The Ark of the Covenant Law
Bezalel made the ark of the covenant law out of acacia wood. It was three feet nine inches long and two feet three inches wide and high. He covered it inside and outside with pure gold. He put a strip of gold around it. He made four gold rings for it. He joined them to its four bottom corners. He put two rings on one side and two rings on the other. Then he made poles out of acacia wood. He covered them with gold. He put the poles through the rings on the sides of the ark to carry it.
He made its cover out of pure gold. It was three feet nine inches long and two feet three inches wide. The cover is the place where sin is paid for. Then he made two cherubim out of hammered gold at the ends of the cover. He put one of the cherubim on each end of it. He made them as part of the cover itself. Their wings spread up over the cover. The cherubim faced each other and looked toward the cover.
The Table for the Holy Bread
The workers made the table out of acacia wood. It was three feet long, one foot six inches wide and two feet three inches high. Then they covered it with pure gold. They put a strip of gold around it. They also made a rim around it three inches wide. They put a strip of gold around the rim. They made four gold rings for the table. They joined them to the four corners, where the four legs were. The rings were close to the rim. The rings held the poles used to carry the table. The workers made the poles out of acacia wood. They covered them with gold. They made plates, dishes and bowls out of pure gold for the table. They also made pure gold pitchers to pour out drink offerings.
The Gold Lampstand
The workers made the lampstand out of pure gold. They hammered out its base and stem. Its buds, blossoms and cups branched out from it. Six branches came out from the sides of the lampstand. There were three on one side and three on the other. On one branch there were three cups shaped like almond flowers with buds and blossoms. There were three on the next branch. In fact, there were three on each of the six branches that came out from the lampstand. On the lampstand there were four cups shaped like almond flowers with buds and blossoms. One bud was under the first pair of branches that came out from the lampstand. A second bud was under the second pair. And a third bud was under the third pair. There was a total of six branches. The buds and branches came out from the lampstand. The whole lampstand was one piece hammered out of pure gold.
The workers made its seven lamps out of pure gold. They also made its trays and wick cutters out of pure gold. They used 75 pounds of pure gold to make the lampstand and everything used with it.

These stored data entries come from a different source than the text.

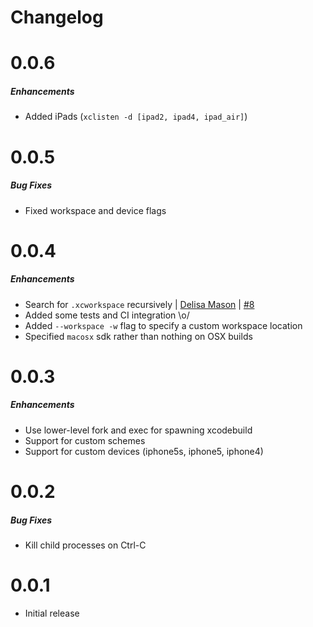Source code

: # Changelog

# 0.0.6

##### Enhancements

* Added iPads (`xclisten -d [ipad2, ipad4, ipad_air]`)

# 0.0.5

##### Bug Fixes

* Fixed workspace and device flags


# 0.0.4

##### Enhancements

* Search for `.xcworkspace` recursively |
  [Delisa Mason](https://github.com/kattrali) |
  [#8](https://github.com/mneorr/xclisten/pull/8)
* Added some tests and CI integration \o/
* Added `--workspace -w` flag to specify a custom workspace location
* Specified `macosx` sdk rather than nothing on OSX builds


# 0.0.3

##### Enhancements

* Use lower-level fork and exec for spawning xcodebuild
* Support for custom schemes
* Support for custom devices (iphone5s, iphone5, iphone4)

# 0.0.2

##### Bug Fixes

* Kill child processes on Ctrl-C


# 0.0.1

* Initial release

The Altar for Burning Incense
The workers made the altar for burning incense. They made it out of acacia wood. It was about one foot six inches square and three feet high. A horn stuck out from each of its upper four corners. The workers covered the top, sides and horns with pure gold. They put a strip of gold around it. They made two gold rings below the strip. They put the rings on the sides across from each other. The rings held the poles used to carry it. The workers made the poles out of acacia wood. They covered them with gold.
They also made the sacred anointing oil and the pure, sweet-smelling incense. A person who makes perfume made them.
The Altar for Burnt Offerings
The workers built the altar for burnt offerings out of acacia wood. It was four feet six inches high and seven feet six inches square. They made a horn stick out from each of its four upper corners. They covered the altar with bronze. They made all its tools out of bronze. They made its pots, shovels, sprinkling bowls, meat forks, and pans for carrying ashes. They made a bronze grate for the altar. They put the grate halfway up the altar on the inside. They made a bronze ring for each of the four corners of the grate. They made poles out of acacia wood. They covered them with bronze. They put the poles through the rings. The poles were on two sides of the altar for carrying it. The workers made the altar out of boards. They left it hollow.
The Large Bowl for Washing
The workers made the large bronze bowl and its bronze stand. They made them out of bronze mirrors. The mirrors belonged to the women who served at the entrance to the tent of meeting.
Next, the workers made the courtyard. The south side was 150 feet long. It had curtains made out of finely twisted linen. The curtains had 20 posts and 20 bronze bases. The posts had silver hooks and bands on them. The north side was also 150 feet long. Its curtains had 20 posts and 20 bronze bases. The posts had silver hooks and bands on them.
The west end was 75 feet wide. It had curtains with ten posts and ten bases. The posts had silver hooks and bands on them. The east end, toward the sunrise, was also 75 feet wide. Curtains 22 feet six inches long were on one side of the entrance to the courtyard. They were hung on three posts. Each post had a base. Curtains 22 feet six inches long were also on the other side of the entrance. They were hung on three posts. Each post had a base. All the curtains around the courtyard were made out of finely twisted linen. The bases for the posts were made out of bronze. The hooks and bands on the posts were made out of silver. Their tops were covered with silver. So all the posts of the courtyard had silver bands.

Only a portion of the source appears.